For example, RSpec can easily pick up specs vendored specs with non-default spec pattern.

That's fairly rare though, isn't it? I guess 99% users put specs under spec/.
And even if there is a spec pattern, it should use some directory in the pattern, not just any file under the repository root.

Custom operations like packaging might not expect those extra files as well. Those operation might result in incorrect artifacts.

Packaging should always use an explicit include list (or git ls-files, which is a sort of include list).
Otherwise, it might include test fixtures, dotfiles (e.g., from the IDE, from bundle config, from the OS, ...), etc.

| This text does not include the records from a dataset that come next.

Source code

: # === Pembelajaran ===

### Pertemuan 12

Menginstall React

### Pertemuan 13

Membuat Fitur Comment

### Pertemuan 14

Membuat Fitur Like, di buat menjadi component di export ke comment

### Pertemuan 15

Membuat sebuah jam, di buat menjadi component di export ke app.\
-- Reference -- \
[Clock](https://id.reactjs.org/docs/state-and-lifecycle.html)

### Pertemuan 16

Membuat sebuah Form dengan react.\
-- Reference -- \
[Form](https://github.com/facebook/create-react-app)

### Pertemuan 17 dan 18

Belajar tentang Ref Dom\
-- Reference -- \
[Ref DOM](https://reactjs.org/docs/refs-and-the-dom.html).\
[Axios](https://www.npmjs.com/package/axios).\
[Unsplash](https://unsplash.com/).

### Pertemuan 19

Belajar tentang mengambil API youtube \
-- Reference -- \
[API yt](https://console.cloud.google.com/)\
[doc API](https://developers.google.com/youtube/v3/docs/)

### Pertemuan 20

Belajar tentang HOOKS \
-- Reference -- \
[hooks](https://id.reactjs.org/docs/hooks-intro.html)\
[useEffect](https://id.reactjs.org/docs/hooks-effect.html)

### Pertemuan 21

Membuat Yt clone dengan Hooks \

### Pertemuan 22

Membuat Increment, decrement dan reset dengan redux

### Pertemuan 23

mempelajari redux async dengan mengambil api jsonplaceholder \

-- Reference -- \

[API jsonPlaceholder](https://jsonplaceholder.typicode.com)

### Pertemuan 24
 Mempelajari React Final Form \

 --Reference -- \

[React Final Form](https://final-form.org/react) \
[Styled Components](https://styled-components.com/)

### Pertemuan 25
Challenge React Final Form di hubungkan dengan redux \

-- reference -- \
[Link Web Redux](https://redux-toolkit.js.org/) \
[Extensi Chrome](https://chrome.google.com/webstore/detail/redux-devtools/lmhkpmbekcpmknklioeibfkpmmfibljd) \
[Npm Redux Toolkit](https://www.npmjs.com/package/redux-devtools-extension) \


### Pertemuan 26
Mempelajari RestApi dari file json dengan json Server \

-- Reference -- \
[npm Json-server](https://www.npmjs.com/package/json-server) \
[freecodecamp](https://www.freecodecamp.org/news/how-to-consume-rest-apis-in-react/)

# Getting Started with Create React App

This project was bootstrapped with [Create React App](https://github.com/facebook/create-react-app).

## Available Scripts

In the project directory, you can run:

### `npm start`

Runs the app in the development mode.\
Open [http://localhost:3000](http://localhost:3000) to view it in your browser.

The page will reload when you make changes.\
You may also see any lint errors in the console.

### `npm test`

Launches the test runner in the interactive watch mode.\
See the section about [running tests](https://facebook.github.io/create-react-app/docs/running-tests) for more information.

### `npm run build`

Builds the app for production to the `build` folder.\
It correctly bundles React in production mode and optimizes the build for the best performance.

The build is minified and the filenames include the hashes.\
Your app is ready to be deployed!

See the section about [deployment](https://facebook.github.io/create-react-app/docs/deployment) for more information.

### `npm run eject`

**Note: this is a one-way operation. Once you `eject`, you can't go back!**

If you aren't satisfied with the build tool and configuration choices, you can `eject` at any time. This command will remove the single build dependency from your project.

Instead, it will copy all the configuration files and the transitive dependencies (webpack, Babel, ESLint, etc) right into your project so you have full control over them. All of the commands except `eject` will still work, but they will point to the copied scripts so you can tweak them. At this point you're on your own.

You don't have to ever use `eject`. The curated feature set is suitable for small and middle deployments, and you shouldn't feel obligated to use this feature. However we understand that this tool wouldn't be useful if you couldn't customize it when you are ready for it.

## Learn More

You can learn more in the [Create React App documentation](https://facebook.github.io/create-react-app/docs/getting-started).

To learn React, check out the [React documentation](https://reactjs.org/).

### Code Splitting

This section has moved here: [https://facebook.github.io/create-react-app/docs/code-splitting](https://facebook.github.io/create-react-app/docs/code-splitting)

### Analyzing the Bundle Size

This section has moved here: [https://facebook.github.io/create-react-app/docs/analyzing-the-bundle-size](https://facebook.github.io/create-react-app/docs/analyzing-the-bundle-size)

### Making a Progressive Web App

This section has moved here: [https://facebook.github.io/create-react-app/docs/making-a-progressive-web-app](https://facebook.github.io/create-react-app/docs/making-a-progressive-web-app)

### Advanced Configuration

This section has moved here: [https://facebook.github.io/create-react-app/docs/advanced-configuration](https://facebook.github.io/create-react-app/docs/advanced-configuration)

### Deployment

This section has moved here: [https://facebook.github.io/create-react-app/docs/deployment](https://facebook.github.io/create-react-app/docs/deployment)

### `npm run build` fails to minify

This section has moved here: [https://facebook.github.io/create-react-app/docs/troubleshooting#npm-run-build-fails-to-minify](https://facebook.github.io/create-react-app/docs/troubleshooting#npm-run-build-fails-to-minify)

IDE files (and also directories, e.g., .idea) and .bundle/config are typical examples of extra files in the source directory, and yet it seems all tools can handle them fine. vendor/bundle only differs in containing a bit more files, and specifically Ruby files.

In addition, in the context of CI (which I believe it the primary use of this action) bundle install --deployment is likely not the right thing to do and as such is probably not an argument for the current implementation.

The deployment Bundler flag is actually set when there is a corresponding lockfile checked in the repository, since #53.
Note https://bundler.io/v2.0/man/bundle-install.1.html#DEPLOYMENT-MODE which says:

Bundler's defaults are optimized for development. To switch to defaults optimized for deployment and for CI, use the --deployment flag.

So the deployment flag is actually recommended for CI, according to Bundler docs. It also seems a common practice.


I think currently adding the complexity (harder to test, makes the key more complex, harder to reason where the files are and how long they are preserved, if they might collide with something else, etc) and risk (related to self-hosted runners as mentioned above) of a custom Bundler path is not worth it for what seems to be mostly personal preferences.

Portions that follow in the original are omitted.